島津組top_revise(島津隆太社長(左から2人目)と実習生の皆さん。皆で宴会をすることもしばしば。)

東京都町田市でとび工事業を営む株式会社島津組。同社代表取締役の島津隆太氏は、自社でのベトナム人技能実習生の活用を成功させるだけでなく、実習生の技能検定支援や入国後講習施設の運営など、技能実習に関わるサポート事業に精力的に取り組まれている。

「他人と同じことをしていても仕方ない」と語る島津社長に、自社の取り組みや経験を基に、敬遠されがちな建設業での外国人材受け入れについてお話を伺った。

実習生受け入れも一番最初が肝心

ーーまず御社の事業内容について教えてください。

島津社長:とび工事をやっている会社です。新築の建造物や改修現場における足場の組み立てと解体がメインの業務です。マンションの新築工事や修繕工事など大規模な工事がほとんどですね。現在、職人は17名いて、その内、技能実習生は7名です。平均年齢は20歳台後半くらい。

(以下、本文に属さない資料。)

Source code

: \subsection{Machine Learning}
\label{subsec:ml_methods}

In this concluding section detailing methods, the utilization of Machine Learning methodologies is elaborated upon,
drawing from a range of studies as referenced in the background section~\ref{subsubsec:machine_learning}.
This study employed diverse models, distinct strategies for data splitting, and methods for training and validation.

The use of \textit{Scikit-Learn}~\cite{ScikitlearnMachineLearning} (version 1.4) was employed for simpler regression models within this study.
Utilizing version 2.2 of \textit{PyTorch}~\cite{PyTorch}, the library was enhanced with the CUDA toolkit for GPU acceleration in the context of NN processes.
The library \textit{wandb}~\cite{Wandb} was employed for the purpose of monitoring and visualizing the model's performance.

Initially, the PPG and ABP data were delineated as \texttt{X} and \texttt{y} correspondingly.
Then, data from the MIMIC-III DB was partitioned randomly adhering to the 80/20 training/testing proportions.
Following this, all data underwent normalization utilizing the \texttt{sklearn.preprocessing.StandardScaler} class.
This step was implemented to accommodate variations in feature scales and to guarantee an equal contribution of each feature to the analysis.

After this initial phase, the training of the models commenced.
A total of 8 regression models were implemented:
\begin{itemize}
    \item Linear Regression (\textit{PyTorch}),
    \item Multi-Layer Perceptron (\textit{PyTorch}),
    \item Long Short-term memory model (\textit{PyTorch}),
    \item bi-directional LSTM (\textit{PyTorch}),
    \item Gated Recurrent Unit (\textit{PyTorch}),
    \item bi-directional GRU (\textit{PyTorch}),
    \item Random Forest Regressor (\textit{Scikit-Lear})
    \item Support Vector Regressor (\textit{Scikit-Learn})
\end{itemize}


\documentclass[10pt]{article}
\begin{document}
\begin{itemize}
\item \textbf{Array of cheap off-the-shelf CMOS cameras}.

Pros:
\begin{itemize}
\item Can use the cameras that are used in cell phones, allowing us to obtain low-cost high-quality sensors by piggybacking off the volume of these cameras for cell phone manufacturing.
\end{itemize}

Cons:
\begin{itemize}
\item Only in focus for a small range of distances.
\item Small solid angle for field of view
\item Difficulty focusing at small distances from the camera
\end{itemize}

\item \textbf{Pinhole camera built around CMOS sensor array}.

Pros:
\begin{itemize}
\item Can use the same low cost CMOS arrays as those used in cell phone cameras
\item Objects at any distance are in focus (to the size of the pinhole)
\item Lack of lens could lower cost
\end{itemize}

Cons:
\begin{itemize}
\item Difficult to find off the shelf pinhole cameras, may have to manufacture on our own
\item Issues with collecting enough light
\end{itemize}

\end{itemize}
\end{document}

ーーお若いですね!建設業では、職人さんの高齢化で悩まれている企業様が多い印象だったのですが。

島津社長:当社に関していうと、高齢化はないですね。会社設立して15年目なのですが、若い人材が活躍してくれています。

ーーもしかしたら、あまり人手不足でもないですか?

島津社長:いや人手は不足していますよ、当社も。もともと職人で30人程の体制だったので、またそれくらいまでに戻したいと思っているのですが。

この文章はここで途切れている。